What the task asks → Return, from the material below, each line in which the word "defined" is present.

Input →
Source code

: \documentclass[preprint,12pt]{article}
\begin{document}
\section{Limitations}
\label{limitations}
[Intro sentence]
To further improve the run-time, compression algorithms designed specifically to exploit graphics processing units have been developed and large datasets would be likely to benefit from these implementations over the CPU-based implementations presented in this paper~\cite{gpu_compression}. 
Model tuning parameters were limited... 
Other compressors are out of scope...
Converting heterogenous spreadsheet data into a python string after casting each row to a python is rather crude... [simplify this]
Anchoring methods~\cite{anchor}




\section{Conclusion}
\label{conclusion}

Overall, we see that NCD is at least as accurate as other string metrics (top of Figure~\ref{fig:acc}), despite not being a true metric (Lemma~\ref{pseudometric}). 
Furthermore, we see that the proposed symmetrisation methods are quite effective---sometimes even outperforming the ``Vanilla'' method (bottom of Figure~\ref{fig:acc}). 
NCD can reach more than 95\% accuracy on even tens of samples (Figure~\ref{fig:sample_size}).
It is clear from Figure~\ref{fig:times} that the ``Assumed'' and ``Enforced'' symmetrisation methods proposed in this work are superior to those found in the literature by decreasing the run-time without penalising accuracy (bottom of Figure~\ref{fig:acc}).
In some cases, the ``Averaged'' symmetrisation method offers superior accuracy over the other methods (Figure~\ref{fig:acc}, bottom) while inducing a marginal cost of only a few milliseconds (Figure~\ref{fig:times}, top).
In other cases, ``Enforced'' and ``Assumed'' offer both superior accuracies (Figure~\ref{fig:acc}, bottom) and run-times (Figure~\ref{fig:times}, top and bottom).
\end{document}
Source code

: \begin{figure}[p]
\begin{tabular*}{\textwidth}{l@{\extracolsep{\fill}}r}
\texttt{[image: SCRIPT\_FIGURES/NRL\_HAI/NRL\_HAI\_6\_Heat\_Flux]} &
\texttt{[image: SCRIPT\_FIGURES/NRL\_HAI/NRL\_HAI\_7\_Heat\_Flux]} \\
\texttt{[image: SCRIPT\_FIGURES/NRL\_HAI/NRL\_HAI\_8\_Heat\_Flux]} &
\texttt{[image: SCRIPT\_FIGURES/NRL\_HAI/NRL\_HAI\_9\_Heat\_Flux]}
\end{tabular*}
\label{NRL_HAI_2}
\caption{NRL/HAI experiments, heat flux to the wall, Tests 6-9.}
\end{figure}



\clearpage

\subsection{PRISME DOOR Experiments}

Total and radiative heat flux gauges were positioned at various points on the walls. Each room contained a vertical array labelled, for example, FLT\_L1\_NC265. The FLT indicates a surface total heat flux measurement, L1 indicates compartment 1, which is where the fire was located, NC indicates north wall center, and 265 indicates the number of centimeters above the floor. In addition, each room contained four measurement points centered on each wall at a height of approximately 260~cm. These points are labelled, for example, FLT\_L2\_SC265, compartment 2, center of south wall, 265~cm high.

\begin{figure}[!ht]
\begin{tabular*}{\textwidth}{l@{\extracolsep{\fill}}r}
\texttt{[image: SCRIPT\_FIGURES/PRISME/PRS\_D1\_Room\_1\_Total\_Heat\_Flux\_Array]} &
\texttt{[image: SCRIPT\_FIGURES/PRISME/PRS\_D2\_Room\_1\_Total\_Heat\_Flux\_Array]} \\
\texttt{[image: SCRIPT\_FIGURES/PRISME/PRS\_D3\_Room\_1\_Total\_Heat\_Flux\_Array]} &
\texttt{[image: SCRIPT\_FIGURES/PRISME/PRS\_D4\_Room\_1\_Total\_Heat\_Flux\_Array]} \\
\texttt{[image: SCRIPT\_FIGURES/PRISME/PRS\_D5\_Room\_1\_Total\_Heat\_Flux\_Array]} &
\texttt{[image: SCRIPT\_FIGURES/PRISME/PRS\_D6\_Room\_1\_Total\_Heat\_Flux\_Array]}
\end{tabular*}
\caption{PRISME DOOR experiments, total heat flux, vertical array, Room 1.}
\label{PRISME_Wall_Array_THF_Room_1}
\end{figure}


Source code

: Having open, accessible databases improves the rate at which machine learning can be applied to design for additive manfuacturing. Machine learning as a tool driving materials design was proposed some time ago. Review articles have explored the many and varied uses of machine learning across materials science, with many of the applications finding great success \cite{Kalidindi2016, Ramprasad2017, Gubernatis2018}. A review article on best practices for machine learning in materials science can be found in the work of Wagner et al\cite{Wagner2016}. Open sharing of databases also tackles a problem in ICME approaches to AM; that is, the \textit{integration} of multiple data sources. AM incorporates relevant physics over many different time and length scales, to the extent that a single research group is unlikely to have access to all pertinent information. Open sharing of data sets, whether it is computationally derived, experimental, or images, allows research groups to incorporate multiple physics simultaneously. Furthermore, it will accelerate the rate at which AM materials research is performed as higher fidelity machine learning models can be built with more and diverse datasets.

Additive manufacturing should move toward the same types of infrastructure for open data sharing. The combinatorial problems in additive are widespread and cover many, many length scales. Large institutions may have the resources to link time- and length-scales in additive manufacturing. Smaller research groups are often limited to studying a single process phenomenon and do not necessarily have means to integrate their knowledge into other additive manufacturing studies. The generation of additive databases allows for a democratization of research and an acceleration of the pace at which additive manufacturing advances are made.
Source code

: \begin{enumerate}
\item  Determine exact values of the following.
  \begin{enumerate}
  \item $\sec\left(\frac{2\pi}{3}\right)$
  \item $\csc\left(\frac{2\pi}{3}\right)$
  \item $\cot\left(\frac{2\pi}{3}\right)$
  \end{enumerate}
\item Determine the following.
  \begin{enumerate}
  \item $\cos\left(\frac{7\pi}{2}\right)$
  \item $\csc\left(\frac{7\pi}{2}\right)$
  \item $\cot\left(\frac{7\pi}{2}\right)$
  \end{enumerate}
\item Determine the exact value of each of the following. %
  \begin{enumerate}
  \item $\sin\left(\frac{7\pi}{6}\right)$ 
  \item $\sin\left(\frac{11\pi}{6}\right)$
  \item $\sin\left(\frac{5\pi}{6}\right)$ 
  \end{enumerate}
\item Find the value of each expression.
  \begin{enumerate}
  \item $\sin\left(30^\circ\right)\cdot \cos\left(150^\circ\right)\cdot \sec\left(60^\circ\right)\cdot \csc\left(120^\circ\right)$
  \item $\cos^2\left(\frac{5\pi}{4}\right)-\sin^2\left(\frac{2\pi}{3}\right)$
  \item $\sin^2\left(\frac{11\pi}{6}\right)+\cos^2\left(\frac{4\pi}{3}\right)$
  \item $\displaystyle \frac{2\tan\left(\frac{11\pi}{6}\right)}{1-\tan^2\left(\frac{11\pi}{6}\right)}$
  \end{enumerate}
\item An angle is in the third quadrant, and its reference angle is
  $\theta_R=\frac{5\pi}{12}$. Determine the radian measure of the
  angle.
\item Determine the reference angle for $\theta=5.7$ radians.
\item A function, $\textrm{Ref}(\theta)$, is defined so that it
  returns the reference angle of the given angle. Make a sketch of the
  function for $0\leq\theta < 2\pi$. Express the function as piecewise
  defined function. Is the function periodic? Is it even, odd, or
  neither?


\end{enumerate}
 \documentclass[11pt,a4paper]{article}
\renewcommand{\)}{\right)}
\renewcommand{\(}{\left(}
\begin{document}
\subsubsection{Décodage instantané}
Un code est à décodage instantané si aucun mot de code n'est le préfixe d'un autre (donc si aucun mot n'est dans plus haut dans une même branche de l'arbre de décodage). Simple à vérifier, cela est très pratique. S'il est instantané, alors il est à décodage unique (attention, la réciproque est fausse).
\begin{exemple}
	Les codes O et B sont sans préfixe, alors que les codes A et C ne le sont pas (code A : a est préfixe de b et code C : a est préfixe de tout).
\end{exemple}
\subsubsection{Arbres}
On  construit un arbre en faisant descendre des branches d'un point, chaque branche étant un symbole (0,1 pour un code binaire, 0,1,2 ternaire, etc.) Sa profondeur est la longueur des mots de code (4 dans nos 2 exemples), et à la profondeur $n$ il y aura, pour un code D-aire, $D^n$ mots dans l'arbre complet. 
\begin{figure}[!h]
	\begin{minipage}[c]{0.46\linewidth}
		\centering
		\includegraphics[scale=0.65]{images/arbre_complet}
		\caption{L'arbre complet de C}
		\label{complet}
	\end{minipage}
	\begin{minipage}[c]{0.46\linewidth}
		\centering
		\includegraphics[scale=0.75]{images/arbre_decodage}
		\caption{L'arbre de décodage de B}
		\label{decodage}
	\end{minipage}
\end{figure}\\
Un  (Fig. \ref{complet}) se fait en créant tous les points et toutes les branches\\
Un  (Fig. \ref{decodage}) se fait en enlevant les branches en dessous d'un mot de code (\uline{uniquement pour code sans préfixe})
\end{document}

Solved problem →
\item A function, $\textrm{Ref}(\theta)$, is defined so that it
  defined function. Is the function periodic? Is it even, odd, or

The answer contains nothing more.